Dolar da krizin ortasında bile 1.50 TL olarak sabit kalabildi.
O günleri herkes tedirginlikle geçirdi. Ancak, alınan tedbirlerle, dönemin başbakanına “Kriz başka ülkeleri sarsarken bizi teğet geçti” övüncünü kamuoyuyla paylaşmayı sağlayacak şekilde düze çıkılabildi.
Muhtemelen o kriz döneminin üstesinden gelinmesinde kişilerin de rolü büyüktür, ancak onların o başarıyı göstermesini sağlayan iyi çalışan bir mekanizmanın devrede bulunuşunun daha önemli olduğunu düşünmemiz için pek çok sebep var.

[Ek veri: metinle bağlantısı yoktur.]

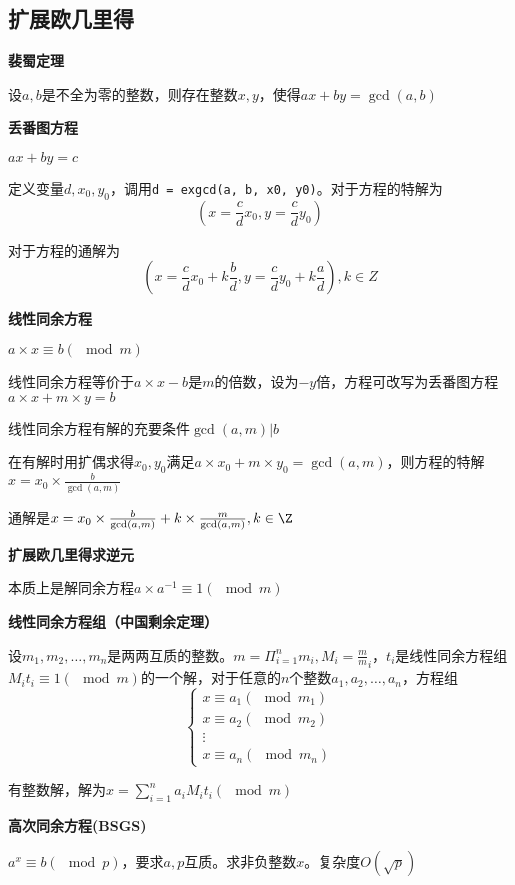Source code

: \subsection{扩展欧几里得}
\textbf{裴蜀定理}

设$a,b$是不全为零的整数，则存在整数$x,y$，使得$ax+by=\gcd(a,b)$


\textbf{丢番图方程}

$ax+by=c$

定义变量$d,x_0,y_0$，调用\verb|d = exgcd(a, b, x0, y0)|。对于方程的特解为
\[
(x=\frac c d x_0 , y = \frac c d y_0)
\]

对于方程的通解为
\[
(x = \frac c d x_0 + k \frac b d , y = \frac c d y_0 + k \frac a d ) ,k \in Z
\]

\textbf{线性同余方程}

$a\times x\equiv b(\mod m)$

线性同余方程等价于$a\times x - b$是$m$的倍数，设为$-y$倍，方程可改写为丢番图方程$a \times x + m\times y=b$

线性同余方程有解的充要条件$\gcd(a,m)|b$

在有解时用扩偶求得$x_0,y_0$满足$a\times x_0+m\times y_0=\gcd(a,m)$，则方程的特解$x=x_0\times \frac b{\gcd(a,m)}$

通解是$x=x_0\times \frac b{\gcd(a,m)} + k\times \frac{m}{\gcd(a,m)},k\in \Z$



\textbf{扩展欧几里得求逆元}

本质上是解同余方程$a\times a^{-1} \equiv 1 (\mod m)$



\textbf{线性同余方程组（中国剩余定理）}

设$m_1,m_2,\dots,m_n$是两两互质的整数。$m=\Pi_{i=1}^nm_i,M_i=\frac m m_i$，$t_i$是线性同余方程组$M_it_i\equiv 1(\mod m)$的一个解，对于任意的$n$个整数$a_1,a_2,\dots,a_n$，方程组
\[
\left\{\begin{matrix}
           x\equiv a_1(\mod m_1)\\
           x\equiv a_2(\mod m_2)\\
           \vdots \\
           x\equiv a_n(\mod m_n)
\end{matrix}\right.
\]


有整数解，解为$x=\sum_{i=1}^na_iM_it_i(\mod m)$



\textbf{高次同余方程(BSGS)}

$a^x\equiv b (\mod p)$，要求$a,p$互质。求非负整数$x$。复杂度$O(\sqrt p)$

İktidar-muhalefet ilişkileri bile bugünkünden farklıydı 2008-2009 döneminde.
Hükümette ve bürokraside görev alanlar halkın kendilerinden başarı beklediğini biliyor ve bunun için çaba gösteriyorlardı.
Ülkede mevcut her eğilimin görüşlerini serbestçe ifade edebildikleri medya da yol ve yön gösterici yayınlarıyla yanlış yapılmasına müsaade etmiyordu.
Meclis’te o iki yılın bütçe görüşmelerinde partileri adına konuşanların katkıları şimdi yeniden gözden geçirilse, tartışmalardaki seviyenin bugünkünden çok yüksekte olduğu görülecektir.
2008 krizi ve ardından yaşananlar ile bugün meydana gelen gelişmeler arasında ne fark olduğu yukarıdaki kısa özetten anlaşılabilir.
O gün sorunun farkındaydık, ancak üstesinden gelinebileceğine güvenimiz vardı.
Bugün eksik olan o güven.
Güvenin yokluğu ise 2018’de geçilen yeni sistemle ilgili.
Yeni sistemin ön tanıtımı sırasında propagandası yapıldığı üzere şimdi kararlar çok daha kolay alınıyor. Kararı alanın kimseye hesap vermesi gerekmediği gibi, sürecin içerisinde yer alan herkes ona hesap vermek zorunda. Konuya eleştirel yaklaşabilecek ve öngörüleri dinlense yapılan yanlışlıklara düşülmekten kurtulunabilecek uzmanların görüşlerini aktarabilme imkanı ise sıfır; merkez denilen medya onlara geçit vermiyor.
Sistem bunalım üretiyor.
‘Otoriter yönetim’ tespiti işte bu gerçek ışığında önemini yitiriyor.
Kendilerinden ‘otoriter’ olarak söz edilmeyi hak eden ülkelerde ekonomik sıkıntı yaşanmıyor.
Tam tersine, ABD’de Trump, iş başında bulunduğu dört yıl içerisinde, ekonomiyi canlandırmayı başarmıştı ve ‘Korona’ derdi çıkmasaydı bugünlerde ikinci dönemine devam ediyor bile olabilirdi; bütün nefret uyandıracak yaklaşımlarına rağmen seçimi çok az farkla kaybetti Trump.
AK Partililer şapkalarını önlerine koyup “Tam unutulmaya yüz tutmuşken şu sistem değişikliği işini başımıza kim sardı, neden?” diye düşünmeli.